How To Fix Denial Code 95 | Common Reasons, Next Steps & How To Avoid It

Denial Code 95 means that the claim has been denied because the plan procedures were not followed. In this article, we will provide a description of Denial Code 95, common reasons for its occurrence, next steps to resolve the denial, tips on how to avoid it in the future, and examples of cases related to this denial code.

2. Description

Denial Code 95 is a Claim Adjustment Reason Code (CARC) that indicates the claim has been denied because the plan procedures were not followed. This means that the healthcare provider or the patient did not adhere to the specific guidelines and requirements outlined by the insurance plan for the services rendered. As a result, the claim is not eligible for reimbursement.

2. Common Reasons

The most common reasons for Denial Code 95 include:

  1. Missing or Incomplete Documentation: The claim may be denied if the necessary documentation, such as medical records, referral forms, or prior authorization, is missing or incomplete. Insurance plans often require specific documentation to support the medical necessity and appropriateness of the services provided.
  2. Non-Covered Services: Denial Code 95 may occur when the services rendered are not covered under the patient’s insurance plan. This could be due to exclusions, limitations, or specific requirements outlined in the plan’s policy.
  3. Out-of-Network Providers: If the patient receives services from a healthcare provider who is not in-network with their insurance plan, Denial Code 95 may be applied. Insurance plans often have preferred networks of providers, and receiving services outside of these networks may result in denials.
  4. Failure to Obtain Prior Authorization: Some services require prior authorization from the insurance plan before they can be covered.
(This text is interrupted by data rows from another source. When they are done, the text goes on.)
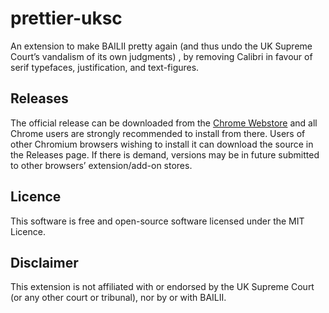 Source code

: # prettier-uksc
An extension to make BAILII pretty again (and thus undo the UK Supreme Court’s vandalism of its own judgments) , by removing Calibri in favour of serif typefaces, justification, and text-figures.  
## Releases
The official release can be downloaded from the [Chrome Webstore](https://chrome.google.com/webstore/detail/prettier-uksc/fmoeaeaikfmihnpkdabidknamagnkhcg) and all Chrome users are strongly recommended to install from there.  Users of other Chromium browsers wishing to install it can download the source in the Releases page.  If there is demand, versions may be in future submitted to other browsers’ extension/add-on stores.
## Licence
This software is free and open-source software licensed under the MIT Licence.
## Disclaimer
This extension is not affiliated with or endorsed by the UK Supreme Court (or any other court or tribunal), nor by or with BAILII.
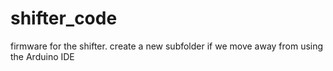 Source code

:# shifter_code
firmware for the shifter. create a new subfolder if we move away from using the Arduino IDE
If the provider or patient fails to obtain the necessary authorization, Denial Code 95 may be issued.
  5. Incorrect Coding or Billing: Errors in coding or billing, such as using incorrect procedure codes or modifiers, can lead to Denial Code 95. Insurance plans have specific coding guidelines, and any deviations from these guidelines may result in claim denials.

3. Next Steps

If you receive Denial Code 95, here are the next steps to resolve the denial:

  1. Review the Denial Explanation: Carefully review the denial explanation provided by the insurance company. Understand the specific reason for the denial and any additional information or documentation required.
  2. Address Documentation Issues: If the denial is due to missing or incomplete documentation, gather the necessary records and resubmit the claim with the appropriate documentation. Ensure that all required forms, referrals, or prior authorizations are included.
  3. Verify Coverage and Eligibility: Double-check the patient’s insurance coverage and eligibility for the services rendered. If there are any discrepancies or uncertainties, contact the insurance company to clarify the coverage details.
  4. Appeal the Denial: If you believe the denial was issued in error or have additional information to support the claim’s validity, consider filing an appeal. Follow the insurance company’s appeal process and provide any relevant documentation or explanations to support your case.
  5. Communicate with the Patient: Keep the patient informed about the denial and the steps being taken to resolve it. Discuss any potential out-of-pocket costs they may be responsible for and provide guidance on how to navigate the insurance process.
  6. Seek Professional Assistance: If you encounter challenges in resolving the denial or navigating the appeals process, consider seeking assistance from a healthcare billing or coding professional who can provide expertise and guidance.

4. How To Avoid It

To avoid Denial Code 95 in the future, consider the following tips:

  1. Verify Coverage and Requirements: Before providing services, verify the patient’s insurance coverage and familiarize yourself with the plan’s specific requirements, including documentation, prior authorization, and network participation.
  2. Obtain Prior Authorization: If a service requires prior authorization, ensure that the necessary approval is obtained before rendering the service. Familiarize yourself with the insurance plan’s process for obtaining prior authorization and follow it diligently.
  3. Accurate Coding and Billing: Ensure that coding and billing are accurate and adhere to the insurance plan’s guidelines. Regularly update your knowledge of coding rules and guidelines to minimize errors that could lead to denials.
  4. Communicate with Patients: Educate patients about their insurance coverage, including any limitations or requirements. Clearly communicate the potential financial responsibilities they may have and guide them through the process to avoid surprises or misunderstandings.
  5. Stay In-Network: Whenever possible, refer patients to in-network providers to minimize the risk of denials due to out-of-network services. Familiarize yourself with the insurance plan’s network and update your referral processes accordingly.

5. Example Cases

Here are two examples of Denial Code 95:

  • Example 1: A healthcare provider submits a claim for a specialized procedure that requires prior authorization. However, the provider fails to obtain the necessary authorization before performing the procedure, resulting in Denial Code 95.
  • Example 2: A patient seeks treatment from an out-of-network specialist without realizing that their insurance plan only covers services from in-network providers. As a result, the claim is denied under Denial Code 95.